Sierra Club’s urban death knell


The Sierra Club’s manifesto to the Michigan Department of Environmental Quality (DEQ) to restrict permits to new or modified facilities that emit pollutants could have mega-consequences for Detroit. It may be well intentioned. In practice, however, the push for what it calls “environmental justice” ensures that distressed cities will be permanently devoid of new manufacturing opportunities.

The Sierra Club’s State-of-the-Environment report is aimed at the Detroit Future City strategy that takes a futuristic view of land use. The document claims city planners fail to take into consideration that metro Detroit’s poor and minority neighborhoods are already deluged with excessive pollution and contaminated industrial, commercial and hazardous waste sites.

Identified as chronic polluters are solid waste incinerators, steel companies, oil refineries, vehicle pollution from nearby I-75 and coal fired power plants – mostly in Southwest Detroit and adjacent downriver suburbs. Black and brown residents living in proximity to this contamination, according to the environmental group, are subjected to inordinately high levels of diseases and birth defects.

This attempt to link pollution with alleged civil rights violations seems like the organization is trying to justify its existence while placing Detroit’s in peril. The charges are easy to make. But much of the energy and passion infusing environmental justice is neither justified nor scientific.
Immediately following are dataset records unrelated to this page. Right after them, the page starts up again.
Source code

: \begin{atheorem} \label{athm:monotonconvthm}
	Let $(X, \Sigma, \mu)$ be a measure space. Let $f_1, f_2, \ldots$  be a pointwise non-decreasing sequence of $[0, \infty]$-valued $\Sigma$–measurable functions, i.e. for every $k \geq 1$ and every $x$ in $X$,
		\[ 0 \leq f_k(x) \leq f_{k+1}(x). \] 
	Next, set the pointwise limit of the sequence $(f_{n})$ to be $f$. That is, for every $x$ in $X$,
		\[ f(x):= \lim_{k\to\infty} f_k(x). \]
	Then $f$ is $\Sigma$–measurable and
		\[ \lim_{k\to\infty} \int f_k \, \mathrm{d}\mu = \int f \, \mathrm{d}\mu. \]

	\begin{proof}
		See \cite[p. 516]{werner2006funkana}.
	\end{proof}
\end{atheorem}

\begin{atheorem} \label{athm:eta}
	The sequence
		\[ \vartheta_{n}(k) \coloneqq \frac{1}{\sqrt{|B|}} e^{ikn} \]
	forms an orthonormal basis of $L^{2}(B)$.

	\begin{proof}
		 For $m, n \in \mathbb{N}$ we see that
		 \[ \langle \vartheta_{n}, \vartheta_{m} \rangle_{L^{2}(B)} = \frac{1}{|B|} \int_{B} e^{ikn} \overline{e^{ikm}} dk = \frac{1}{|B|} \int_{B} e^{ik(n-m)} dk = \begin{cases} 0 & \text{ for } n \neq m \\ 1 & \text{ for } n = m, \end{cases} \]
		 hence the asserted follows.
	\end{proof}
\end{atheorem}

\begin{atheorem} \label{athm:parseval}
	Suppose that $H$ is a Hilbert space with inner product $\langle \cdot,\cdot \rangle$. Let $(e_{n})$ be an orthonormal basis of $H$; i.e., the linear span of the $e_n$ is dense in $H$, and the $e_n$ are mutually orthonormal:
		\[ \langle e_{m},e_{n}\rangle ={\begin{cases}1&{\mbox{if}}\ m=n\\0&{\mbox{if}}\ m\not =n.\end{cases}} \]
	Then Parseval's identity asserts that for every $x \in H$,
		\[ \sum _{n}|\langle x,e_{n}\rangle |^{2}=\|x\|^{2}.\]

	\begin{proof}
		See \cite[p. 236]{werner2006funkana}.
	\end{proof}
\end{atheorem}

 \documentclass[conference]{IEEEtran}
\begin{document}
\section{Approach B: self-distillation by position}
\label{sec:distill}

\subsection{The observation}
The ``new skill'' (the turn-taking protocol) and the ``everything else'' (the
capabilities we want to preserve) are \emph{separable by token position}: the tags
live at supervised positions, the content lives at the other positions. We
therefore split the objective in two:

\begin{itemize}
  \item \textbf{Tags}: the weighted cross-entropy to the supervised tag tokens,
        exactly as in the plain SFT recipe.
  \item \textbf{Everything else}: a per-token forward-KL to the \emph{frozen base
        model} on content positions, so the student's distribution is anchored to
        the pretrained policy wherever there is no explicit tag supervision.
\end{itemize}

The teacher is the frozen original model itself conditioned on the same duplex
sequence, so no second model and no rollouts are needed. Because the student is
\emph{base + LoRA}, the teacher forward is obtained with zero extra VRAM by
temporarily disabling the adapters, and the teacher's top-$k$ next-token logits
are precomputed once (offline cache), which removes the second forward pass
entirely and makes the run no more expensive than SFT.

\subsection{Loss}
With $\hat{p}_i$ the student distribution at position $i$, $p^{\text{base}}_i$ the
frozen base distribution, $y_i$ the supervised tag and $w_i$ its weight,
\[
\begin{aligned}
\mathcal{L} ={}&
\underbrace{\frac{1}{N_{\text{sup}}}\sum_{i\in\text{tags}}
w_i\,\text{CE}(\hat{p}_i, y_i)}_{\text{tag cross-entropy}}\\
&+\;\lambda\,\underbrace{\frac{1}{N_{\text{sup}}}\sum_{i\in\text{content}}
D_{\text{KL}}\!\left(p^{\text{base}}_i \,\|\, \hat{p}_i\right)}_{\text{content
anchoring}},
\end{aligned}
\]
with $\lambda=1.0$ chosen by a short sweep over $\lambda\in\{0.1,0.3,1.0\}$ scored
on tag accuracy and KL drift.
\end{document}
Claims of “environmental injustice” and environmental racism are little more than loosely defined catch phrases used by environmental activists to draw attention to the purportedly disproportionate negative effects of pollution in poor and minority communities. These terms are commonly associated with widely held accusations that federal, state and local governments may have even conspired to permit greater pollution in impoverished black and brown communities than in affluent ones.

It may be accurate, for example, to say that Detroit has more commercial hazardous waste sites in black and brown neighborhoods than in most suburban cities. However, there is no evidence that state and federal officials deliberately sited hazardous projects near places where minorities cluster, or that they intentionally overlook regulatory violations in making siting decisions. Older industrial sites have been around for decades.

Shifts in population help explain why minority populations are often found near waste-producing facilities. As the middle class moved out of cities – which were often far more polluted in the bad old days of American industry – the poor of all hues moved into vacated areas close to old plants and waste sites where housing is more affordable.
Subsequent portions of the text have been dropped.